Andreas Dorau :: Todesmelodien
Staatsakt/Rough Trade
Songwriter-Elektro-Pop, der die längst fällige Neueinordnung dieses Künstlers einfordert.
Dass das Verhältnis zwischen ihm und seinem Publikum von Anfang an von Missverständnissen geprägt war, war dem schon als Teenager überzeugten Pop-Avantgardisten Andreas Dorau nur recht. Zu seinem NDW-Hit „Fred vom Jupiter“, der bis heute seinen langen Schatten auf die Karriere des Hamburgers wirft, kam er wie die Jungfrau zum Kind.
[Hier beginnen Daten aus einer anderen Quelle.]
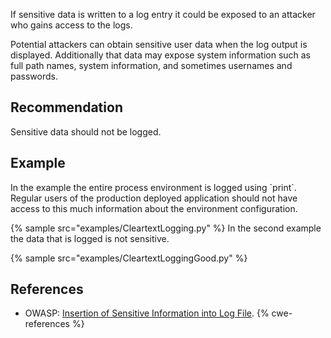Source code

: If sensitive data is written to a log entry it could be exposed to an attacker who gains access to the logs.

Potential attackers can obtain sensitive user data when the log output is displayed. Additionally that data may expose system information such as full path names, system information, and sometimes usernames and passwords.


## Recommendation
Sensitive data should not be logged.


## Example
In the example the entire process environment is logged using \`print\`. Regular users of the production deployed application should not have access to this much information about the environment configuration.

{% sample src="examples/CleartextLogging.py" %}
In the second example the data that is logged is not sensitive.

{% sample src="examples/CleartextLoggingGood.py" %}

## References
* OWASP: [Insertion of Sensitive Information into Log File](https://owasp.org/Top10/A09_2021-Security_Logging_and_Monitoring_Failures/).
{% cwe-references %}

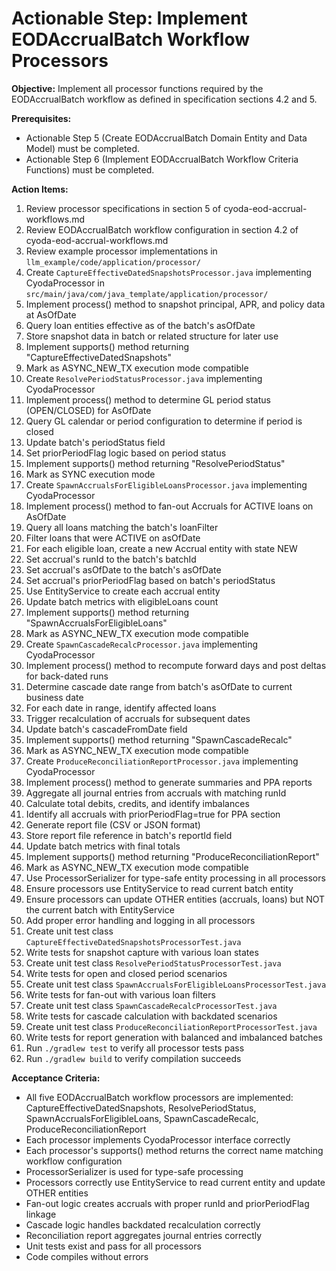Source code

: # Actionable Step: Implement EODAccrualBatch Workflow Processors

**Objective:** Implement all processor functions required by the EODAccrualBatch workflow as defined in specification sections 4.2 and 5.

**Prerequisites:**
- Actionable Step 5 (Create EODAccrualBatch Domain Entity and Data Model) must be completed.
- Actionable Step 6 (Implement EODAccrualBatch Workflow Criteria Functions) must be completed.

**Action Items:**
1. Review processor specifications in section 5 of cyoda-eod-accrual-workflows.md
2. Review EODAccrualBatch workflow configuration in section 4.2 of cyoda-eod-accrual-workflows.md
3. Review example processor implementations in `llm_example/code/application/processor/`
4. Create `CaptureEffectiveDatedSnapshotsProcessor.java` implementing CyodaProcessor in `src/main/java/com/java_template/application/processor/`
5. Implement process() method to snapshot principal, APR, and policy data at AsOfDate
6. Query loan entities effective as of the batch's asOfDate
7. Store snapshot data in batch or related structure for later use
8. Implement supports() method returning "CaptureEffectiveDatedSnapshots"
9. Mark as ASYNC_NEW_TX execution mode compatible
10. Create `ResolvePeriodStatusProcessor.java` implementing CyodaProcessor
11. Implement process() method to determine GL period status (OPEN/CLOSED) for AsOfDate
12. Query GL calendar or period configuration to determine if period is closed
13. Update batch's periodStatus field
14. Set priorPeriodFlag logic based on period status
15. Implement supports() method returning "ResolvePeriodStatus"
16. Mark as SYNC execution mode
17. Create `SpawnAccrualsForEligibleLoansProcessor.java` implementing CyodaProcessor
18. Implement process() method to fan-out Accruals for ACTIVE loans on AsOfDate
19. Query all loans matching the batch's loanFilter
20. Filter loans that were ACTIVE on asOfDate
21. For each eligible loan, create a new Accrual entity with state NEW
22. Set accrual's runId to the batch's batchId
23. Set accrual's asOfDate to the batch's asOfDate
24. Set accrual's priorPeriodFlag based on batch's periodStatus
25. Use EntityService to create each accrual entity
26. Update batch metrics with eligibleLoans count
27. Implement supports() method returning "SpawnAccrualsForEligibleLoans"
28. Mark as ASYNC_NEW_TX execution mode compatible
29. Create `SpawnCascadeRecalcProcessor.java` implementing CyodaProcessor
30. Implement process() method to recompute forward days and post deltas for back-dated runs
31. Determine cascade date range from batch's asOfDate to current business date
32. For each date in range, identify affected loans
33. Trigger recalculation of accruals for subsequent dates
34. Update batch's cascadeFromDate field
35. Implement supports() method returning "SpawnCascadeRecalc"
36. Mark as ASYNC_NEW_TX execution mode compatible
37. Create `ProduceReconciliationReportProcessor.java` implementing CyodaProcessor
38. Implement process() method to generate summaries and PPA reports
39. Aggregate all journal entries from accruals with matching runId
40. Calculate total debits, credits, and identify imbalances
41. Identify all accruals with priorPeriodFlag=true for PPA section
42. Generate report file (CSV or JSON format)
43. Store report file reference in batch's reportId field
44. Update batch metrics with final totals
45. Implement supports() method returning "ProduceReconciliationReport"
46. Mark as ASYNC_NEW_TX execution mode compatible
47. Use ProcessorSerializer for type-safe entity processing in all processors
48. Ensure processors use EntityService to read current batch entity
49. Ensure processors can update OTHER entities (accruals, loans) but NOT the current batch with EntityService
50. Add proper error handling and logging in all processors
51. Create unit test class `CaptureEffectiveDatedSnapshotsProcessorTest.java`
52. Write tests for snapshot capture with various loan states
53. Create unit test class `ResolvePeriodStatusProcessorTest.java`
54. Write tests for open and closed period scenarios
55. Create unit test class `SpawnAccrualsForEligibleLoansProcessorTest.java`
56. Write tests for fan-out with various loan filters
57. Create unit test class `SpawnCascadeRecalcProcessorTest.java`
58. Write tests for cascade calculation with backdated scenarios
59. Create unit test class `ProduceReconciliationReportProcessorTest.java`
60. Write tests for report generation with balanced and imbalanced batches
61. Run `./gradlew test` to verify all processor tests pass
62. Run `./gradlew build` to verify compilation succeeds

**Acceptance Criteria:**
- All five EODAccrualBatch workflow processors are implemented: CaptureEffectiveDatedSnapshots, ResolvePeriodStatus, SpawnAccrualsForEligibleLoans, SpawnCascadeRecalc, ProduceReconciliationReport
- Each processor implements CyodaProcessor interface correctly
- Each processor's supports() method returns the correct name matching workflow configuration
- ProcessorSerializer is used for type-safe processing
- Processors correctly use EntityService to read current entity and update OTHER entities
- Fan-out logic creates accruals with proper runId and priorPeriodFlag linkage
- Cascade logic handles backdated recalculation correctly
- Reconciliation report aggregates journal entries correctly
- Unit tests exist and pass for all processors
- Code compiles without errors


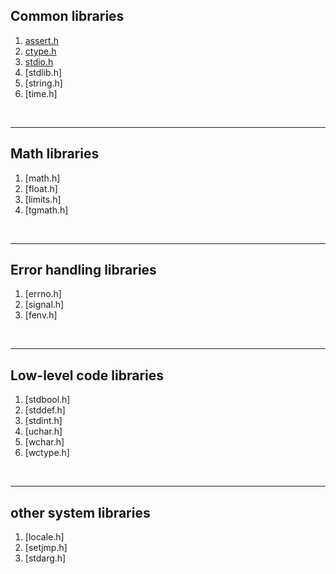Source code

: ## Common libraries
1. [assert.h](_001_lib_assert.cpp)  
2. [ctype.h](_002_lib_ctype.md)  
3. [stdio.h](_003_lib_stdio.md)  
4. [stdlib.h]
5. [string.h]
6. [time.h]
<br>
<hr>

## Math libraries
1. [math.h]  
2. [float.h]  
3. [limits.h]  
4. [tgmath.h]  
<br>
<hr>

## Error handling libraries
1. [errno.h]  
2. [signal.h]  
3. [fenv.h]  
<br>
<hr>

## Low-level code libraries
1. [stdbool.h]  
2. [stddef.h]  
3. [stdint.h]  
4. [uchar.h]  
5. [wchar.h]  
6. [wctype.h]  
<br>
<hr>

## other system libraries
1. [locale.h]  
2. [setjmp.h]
3. [stdarg.h]  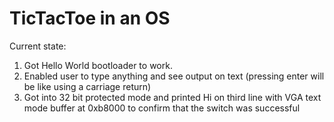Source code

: # TicTacToe in an OS

Current state: 

1. Got Hello World bootloader to work.
1. Enabled user to type anything and see output on text (pressing enter will be like using a carriage return)
1. Got into 32 bit protected mode and printed Hi on third line with VGA text mode buffer at 0xb8000 to confirm that the switch was successful
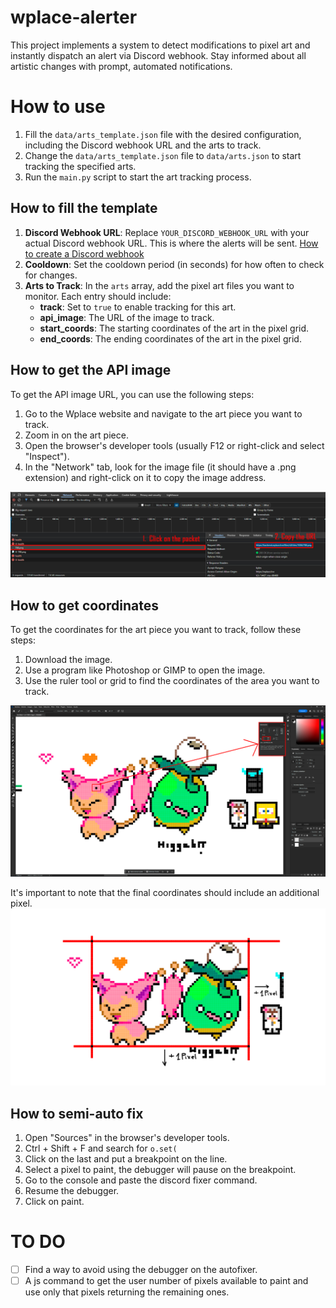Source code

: # wplace-alerter
This project implements a system to detect modifications to pixel art and instantly dispatch an alert via Discord webhook. Stay informed about all artistic changes with prompt, automated notifications.

# How to use
1. Fill the `data/arts_template.json` file with the desired configuration, including the Discord webhook URL and the arts to track.
2. Change the `data/arts_template.json` file to `data/arts.json` to start tracking the specified arts.
3. Run the `main.py` script to start the art tracking process.

## How to fill the template

1. **Discord Webhook URL**: Replace `YOUR_DISCORD_WEBHOOK_URL` with your actual Discord webhook URL. This is where the alerts will be sent. [How to create a Discord webhook](https://support.discord.com/hc/en-us/articles/228383668-Intro-to-Webhooks)
2. **Cooldown**: Set the cooldown period (in seconds) for how often to check for changes.
3. **Arts to Track**: In the `arts` array, add the pixel art files you want to monitor. Each entry should include:
    - **track**: Set to `true` to enable tracking for this art.
    - **api_image**: The URL of the image to track.
    - **start_coords**: The starting coordinates of the art in the pixel grid.
    - **end_coords**: The ending coordinates of the art in the pixel grid.

## How to get the API image

To get the API image URL, you can use the following steps:

1. Go to the Wplace website and navigate to the art piece you want to track.
2. Zoom in on the art piece.
3. Open the browser's developer tools (usually F12 or right-click and select "Inspect").
4. In the "Network" tab, look for the image file (it should have a .png extension) and right-click on it to copy the image address.

![Network Instructions](images/network.png)

## How to get coordinates

To get the coordinates for the art piece you want to track, follow these steps:

1. Download the image.
2. Use a program like Photoshop or GIMP to open the image.
3. Use the ruler tool or grid to find the coordinates of the area you want to track.

![Photoshop 1](images/photoshop1.png)

It's important to note that the final coordinates should include an additional pixel.
![Photoshop 2](images/photoshop2.png)

## How to semi-auto fix

1. Open "Sources" in the browser's developer tools.
2. Ctrl + Shift + F and search for `o.set(`
3. Click on the last and put a breakpoint on the line.
4. Select a pixel to paint, the debugger will pause on the breakpoint.
5. Go to the console and paste the discord fixer command.
6. Resume the debugger.
7. Click on paint.

# TO DO
- [ ] Find a way to avoid using the debugger on the autofixer.
- [ ] A js command to get the user number of pixels available to paint and use only that pixels returning the remaining ones.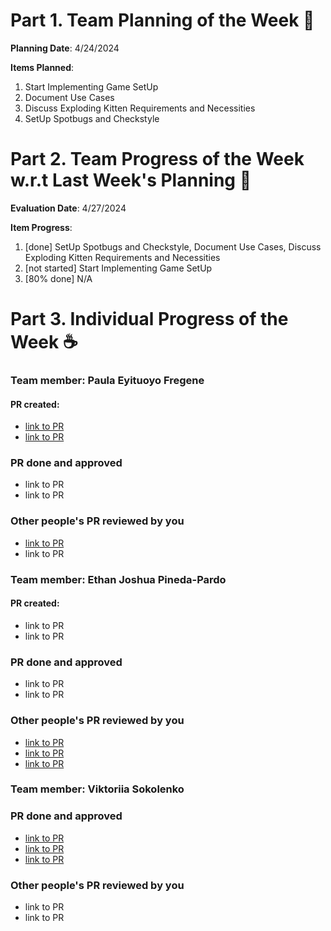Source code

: # Part 1. Team Planning of the Week :ledger:
**Planning Date**: 4/24/2024

**Items Planned**:
1. Start Implementing Game SetUp 
2. Document Use Cases
3. Discuss Exploding Kitten Requirements and Necessities
4. SetUp Spotbugs and Checkstyle

# Part 2. Team Progress of the Week w.r.t Last Week's Planning :green_book:
**Evaluation Date**: 4/27/2024

**Item Progress**:
1. [done] SetUp Spotbugs and Checkstyle, Document Use Cases, Discuss Exploding Kitten Requirements and Necessities
2. [not started] Start Implementing Game SetUp
3. [80% done] N/A

# Part 3. Individual Progress of the Week :coffee:

### Team member: Paula Eyituoyo Fregene
#### PR created:
- [link to PR](https://github.com/nu-cs-sqe/course-project-20242510-team-05-20242503/pull/10)
- [link to PR](https://github.com/nu-cs-sqe/course-project-20242510-team-05-20242503/pull/11)

### PR done and approved
- link to PR
- link to PR

### Other people's PR reviewed by you
- [link to PR](https://github.com/nu-cs-sqe/course-project-20242510-team-05-20242503/pull/9)
- link to PR


### Team member: Ethan Joshua Pineda-Pardo
#### PR created:
- link to PR
- link to PR

### PR done and approved
- link to PR
- link to PR

### Other people's PR reviewed by you
- [link to PR](https://github.com/nu-cs-sqe/course-project-20242510-team-05-20242503/pull/6)
- [link to PR](https://github.com/nu-cs-sqe/course-project-20242510-team-05-20242503/pull/7)
- [link to PR](https://github.com/nu-cs-sqe/course-project-20242510-team-05-20242503/pull/8)



### Team member: Viktoriia Sokolenko

### PR done and approved
- [link to PR](https://github.com/nu-cs-sqe/course-project-20242510-team-05-20242503/pull/7)
- [link to PR](https://github.com/nu-cs-sqe/course-project-20242510-team-05-20242503/pull/8)
- [link to PR](https://github.com/nu-cs-sqe/course-project-20242510-team-05-20242503/pull/9)

### Other people's PR reviewed by you
- link to PR
- link to PR

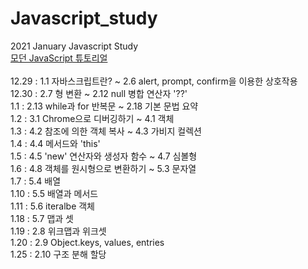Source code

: # Javascript_study
2021 January Javascript Study<br>
[모던 JavaScript 튜토리얼](https://ko.javascript.info/)<br><br>
12.29 : 1.1 자바스크립트란? ~ 2.6 alert, prompt, confirm을 이용한 상호작용<br>
12.30 : 2.7 형 변환 ~ 2.12 null 병합 연산자 '??'<br>
1.1 : 2.13 while과 for 반복문 ~ 2.18 기본 문법 요약<br>
1.2 : 3.1 Chrome으로 디버깅하기 ~ 4.1 객체<br>
1.3 : 4.2 참조에 의한 객체 복사 ~ 4.3 가비지 컬렉션<br>
1.4 : 4.4 메서드와 'this'<br>
1.5 : 4.5 'new' 연산자와 생성자 함수 ~ 4.7 심볼형<br>
1.6 : 4.8 객체를 원시형으로 변환하기 ~ 5.3 문자열<br>
1.7 : 5.4 배열<br>
1.10 : 5.5 배열과 메서드<br>
1.11 : 5.6 iteralbe 객체<br>
1.18 : 5.7 맵과 셋<br>
1.19 : 2.8 위크맵과 위크셋<br>
1.20 : 2.9 Object.keys, values, entries<br>
1.25 : 2.10 구조 분해 할당<br>
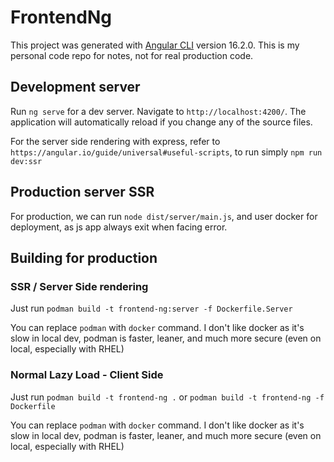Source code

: # FrontendNg

This project was generated with [Angular CLI](https://github.com/angular/angular-cli) version 16.2.0.
This is my personal code repo for notes, not for real production code. 

## Development server

Run `ng serve` for a dev server. Navigate to `http://localhost:4200/`. The application will automatically reload if you change any of the source files.

For the server side rendering with express, refer to `https://angular.io/guide/universal#useful-scripts`, to run simply `npm run dev:ssr`

## Production server SSR

For production, we can run `node dist/server/main.js`, and user docker for deployment, as js app always exit when facing error. 

## Building for production 

### SSR / Server Side rendering

Just run `podman build -t frontend-ng:server -f Dockerfile.Server`

You can replace `podman` with `docker` command. I don't like docker as it's slow in local dev, podman is faster, leaner, and much more secure (even on local, especially with RHEL)

### Normal Lazy Load - Client Side 

Just run `podman build -t frontend-ng .` or `podman build -t frontend-ng -f Dockerfile`

You can replace `podman` with `docker` command. I don't like docker as it's slow in local dev, podman is faster, leaner, and much more secure (even on local, especially with RHEL)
Bei den catchy Refrains ist er seitdem geblieben. Sein Sample-basierender House-Pop der Neunziger setzte einen Trend. Todesmelodien, sein achtes Album, spinnt allerdings die Idee des Vorgängers Ich bin der eine von uns beiden (2005) fort von einer weiterhin leichten, swingenden Musik, die sich aus ihrer gewissen zweidimensionalen Abziehbildhaftigkeit jedoch weiter in den begehbaren Raum hinein bewegt. Dank vielseitiger Top-Produzenten wie Mense Reents und Jakobus Siebels (Die Vögel), Andi Thoma (Mouse On Mars) und Carsten „Erobique“ Meyer. Mit viel (vom Klavierstimmer vernachlässigten) Klavier, Bläsern, Frauenchören und so einigen Chanson-, Glam- und 60s-Verweisen und -Zitaten. Wo da die Elektronik kommt und der Musikant mit dem Instrument in der Hand seinen Schemel verlässt, lässt sich nicht sagen. Wem auch? Und wozu? Es scheint, als wäre der „Singer/Songwriter“, als der sich Andreas Dorau selbst sieht, seiner Vision mit Todesmelodien bislang am nahsten gekommen. Die Chance, dass die Öffentlichkeit nicht mehr nur das Köpfchen dieses ewigen und ewig „skurrilen“ Buben tätscheln mag, sondern sich einfach nur von dieser großartigen Popmusik gefangen nehmen lässt, stehen so gut wie nie. Dass seine Texte auf jede Wortgewalt und allzu barocke Metaphorik verzichten und in ihrer Unmittelbarkeit wohl zwangsläufig naiv wirken müssen, sagt nichts über ihre Qualität aus. Im Gegenteil: Refrains wie „Hier kommt der Neid / Bist du für ihn bereit?/ Lern‘ ihn zu verstehen / Dir wird es besser gehen“ sind in praktische Lebenshilfe mündende Philosophie – und vor allem nicht mehr aus dem Kopf zu bekommen.